Validation of candidate fitness factors required in type-specific infection.
To verify the accuracy of the genome-scale Tn-seq analyses, 3 individual genes, including the mono-infection-unique essential gene sbnB (NWMN_0061) encoding ornithine cyclodeaminase, the co-infection-unique essential gene treP (NWMN_0438) encoding trehalose-specific transporter, and the in vivo non-essential gene sasF (NWMN_2545) encoding cell-wall-anchored protein SasF, were selected based on the fold change of Tn-seq reads of differentially screened genes. Note that gene sbnB and treP was required for distinct infection types but essential for colonization of both the liver and kidney, allowing to assess in detail the gene essentiality in specific infection-type manner. Then, the corresponding mutants (ΔsbnB, ΔtreP, and ΔsasF) were generated in S. aureus Newman background. Bacterial growth curve determination revealed that all 3 mutants exhibited similar growth patterns compared to the wild-type (WT) strain Newman (Fig. 5A). We then co-infected each of the mutants against strain Newman with or without A. baumannii in the murine systemic model. The livers and kidneys were collected 5 days postinfection and processed for viable CFU counts of S. aureus. As expected, mutation of gene sasF resulted in no significant difference in the CFU recovered from both tissues between ΔsasF and WT, regardless of the presence of A. baumannii (Fig. 5B). Decreased colonization in both the liver and kidney was observed when mutant ΔsbnB competed against WT, exclusively in mono-infection but not in co-infection with A. baumannii (Fig. 5B). By contrast, gene treP was crucial for efficient colonization of S. aureus in the liver and kidney during co-infection with A. baumannii, but not required for mono-infection condition (Fig. 5B).
To gain further insights into the differential requirement of the gene treP for S. aureus infection in vivo, mice were inoculated with WT or mutant ΔtreP, either as a single-species injection or co-injected with A. baumannii, and the survival rates of mice were monitored. No obvious difference regarding the survival of the mice was found between the WT and ΔtreP (Fig. 5C). In comparison, the presence of A. baumannii augmented the virulence of the WT strain, while it significantly alleviated the virulence of the mutant ΔtreP, which led to increased and prolonged mouse survival under tested conditions (Fig. 5C). Together, these results showing direct in vivo co-infection with the fitness gene mutant and WT strain Newman confirmed the infection-type-specific phenotypes, which were consistent with the primary Tn-seq results in this study.
DISCUSSION
Polymicrobial infections have been historically recognized (2, 9, 32); however, the detailed interactions and pathogenesis strategies between different species remain largely unknown. S. aureus is a major human pathogen that is frequently involved in polymicrobial infections, and the presence of co-infectious microbes complicates the in vivo behaviors of S. aureus compared to mono-infection conditions. To date, the majority of studies regarding co-infections and interactions between S. aureus and other microbial community members have focused on S. aureus and P. aeruginosa (19, 33), as well as the pathogenic fungus C. albicans (14, 20), highlighting the importance of polymicrobial infections in investigating S. aureus pathogenesis. In this study, we discovered a widespread incidence of co-infections caused by S. aureus and A. baumannii through a retrospective surveillance of clinical samples recovered from burn patients. The results of this study broaden our knowledge of the diverse species that cause co-infections with S. aureus.

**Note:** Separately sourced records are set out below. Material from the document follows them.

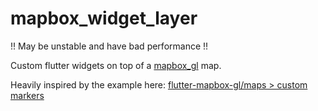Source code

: # mapbox_widget_layer

!! May be unstable and have bad performance !!

Custom flutter widgets on top of a [mapbox_gl](https://pub.dev/packages/mapbox_gl) map.

Heavily inspired by the example here: [flutter-mapbox-gl/maps > custom markers](https://github.com/flutter-mapbox-gl/maps/blob/master/example/lib/custom_marker.dart)

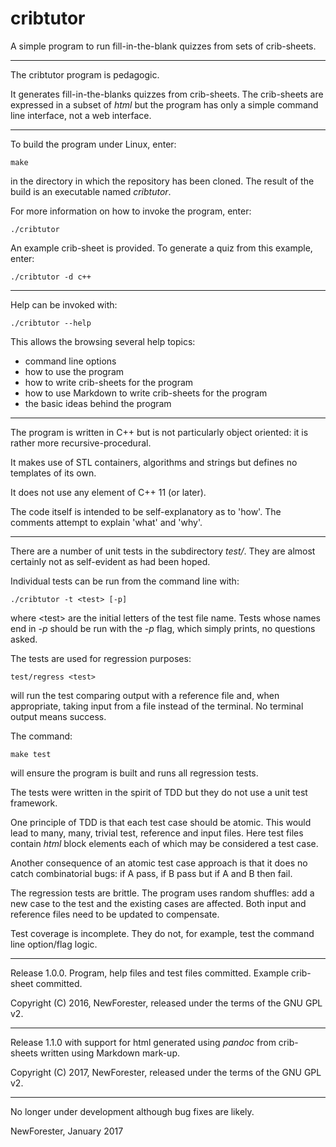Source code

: # cribtutor
A simple program to run fill-in-the-blank quizzes from sets of crib-sheets.

---

The cribtutor program is pedagogic.

It generates fill-in-the-blanks quizzes from crib-sheets.
The crib-sheets are expressed in a subset of *html*
but the program has only a simple command line interface, not a web interface.

---

To build the program under Linux, enter:

    make

in the directory in which the repository has been cloned.
The result of the build is an executable named *cribtutor*.

For more information on how to invoke the program, enter:

    ./cribtutor

An example crib-sheet is provided.
To generate a quiz from this example, enter:

    ./cribtutor -d c++

---

Help can be invoked with:

    ./cribtutor --help

This allows the browsing several help topics:

  * command line options
  * how to use the program
  * how to write crib-sheets for the program
  * how to use Markdown to write crib-sheets for the program
  * the basic ideas behind the program

---

The program is written in C++ but is not particularly object oriented:
it is rather more recursive-procedural.

It makes use of STL containers, algorithms and strings
but defines no templates of its own.

It does not use any element of C++ 11 (or later).

The code itself is intended to be self-explanatory as to &apos;how&apos;.
The comments attempt to explain &apos;what&apos; and &apos;why&apos;.

---

There are a number of unit tests in the subdirectory *test/*.
They are almost certainly not as self-evident as had been hoped.

Individual tests can be run from the command line with:

    ./cribtutor -t <test> [-p]

where &lt;test&gt; are the initial letters of the test file name.
Tests whose names end in *-p* should be run with the *-p* flag,
which simply prints, no questions asked.

The tests are used for regression purposes:

    test/regress <test>

will run the test comparing output with a reference file and,
when appropriate, taking input from a file instead of the terminal.
No terminal output means success.

The command:

    make test

will ensure the program is built and runs all regression tests.

The tests were written in the spirit of TDD but they do not use a unit test framework.

One principle of TDD is that each test case should be atomic.
This would lead to many, many, trivial test, reference and input files.
Here test files contain *html* block elements each of which may be considered a test case.

Another consequence of an atomic test case approach is that it does no catch combinatorial bugs:
if A pass, if B pass but if A and B then fail.

The regression tests are brittle.
The program uses random shuffles:
add a new case to the test and the existing cases are affected.
Both input and reference files need to be updated to compensate.

Test coverage is incomplete.
They do not, for example, test the command line option/flag logic.

---

Release 1.0.0.  Program, help files and test files committed.
Example crib-sheet committed.

Copyright (C) 2016, NewForester, released under the terms of the GNU GPL v2.

---

Release 1.1.0 with support for html generated using *pandoc* from crib-sheets written using Markdown mark-up.

Copyright (C) 2017, NewForester, released under the terms of the GNU GPL v2.

---

No longer under development although bug fixes are likely.

NewForester, January 2017
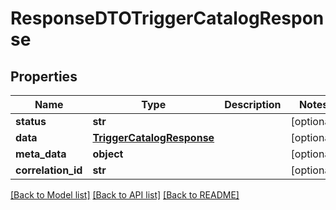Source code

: # ResponseDTOTriggerCatalogResponse

## Properties
Name | Type | Description | Notes
------------ | ------------- | ------------- | -------------
**status** | **str** |  | [optional] 
**data** | [**TriggerCatalogResponse**](TriggerCatalogResponse.md) |  | [optional] 
**meta_data** | **object** |  | [optional] 
**correlation_id** | **str** |  | [optional] 

[[Back to Model list]](../README.md#documentation-for-models) [[Back to API list]](../README.md#documentation-for-api-endpoints) [[Back to README]](../README.md)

Despite the high prevalence of both S. aureus and A. baumannii in the same infection niches, the interplay between the two species has been poorly explored. A previous study cocultured clinical strains of A. baumannii and S. aureus that were recovered from the same soft tissue of a diabetic patient and found that these strains exhibit a state of commensalism in vitro, without effects on each other either beneficially or detrimentally (34). Another study demonstrated that the presence of A. baumannii alters the pharmacodynamics and modulates the killing of S. aureus by meropenem in vitro, pointing out that dose-optimized beta-lactams represent a therapeutic option for control of co-infections involving S. aureus and A. baumannii (35). Here, we firstly investigated the fitness requirement for S. aureus to establish infection and colonize tissue in vivo. Co-infection with A. baumannii dramatically altered the fitness essentiality of S. aureus by increasing the co-infection-unique genes (317) and alleviation of the mono-infection-unique genes (176). Specifically, approximately 49% of the mono-infection essential genes converted to non-essential during co-infection. Similarly, a previous study showed via a murine model of chronic surgical wound infection that co-infection with P. aeruginosa results in conversion of ~25% of the monococulture essential genes in S. aureus to non-essential (36), revealing the complicated interactions between S. aureus and P. aeruginosa in vivo. In addition, while the transition of essential genes between mono-infection and co-infection was observed in the presence of A. baumannii, the cues and underlying mechanism eliciting this transition remain to be fully explored. We speculate that the differential requirement of essential genes might derive from the direct interaction between the two species, but also raise the possibility that host factors function in this transition, such as limited nutrients might indirectly shape the interaction. Further integrated analysis of the altered essential genes in vivo and the direct interaction of S. aureus and A. baumannii in vitro may contribute to the comprehensive understanding of this crucial process.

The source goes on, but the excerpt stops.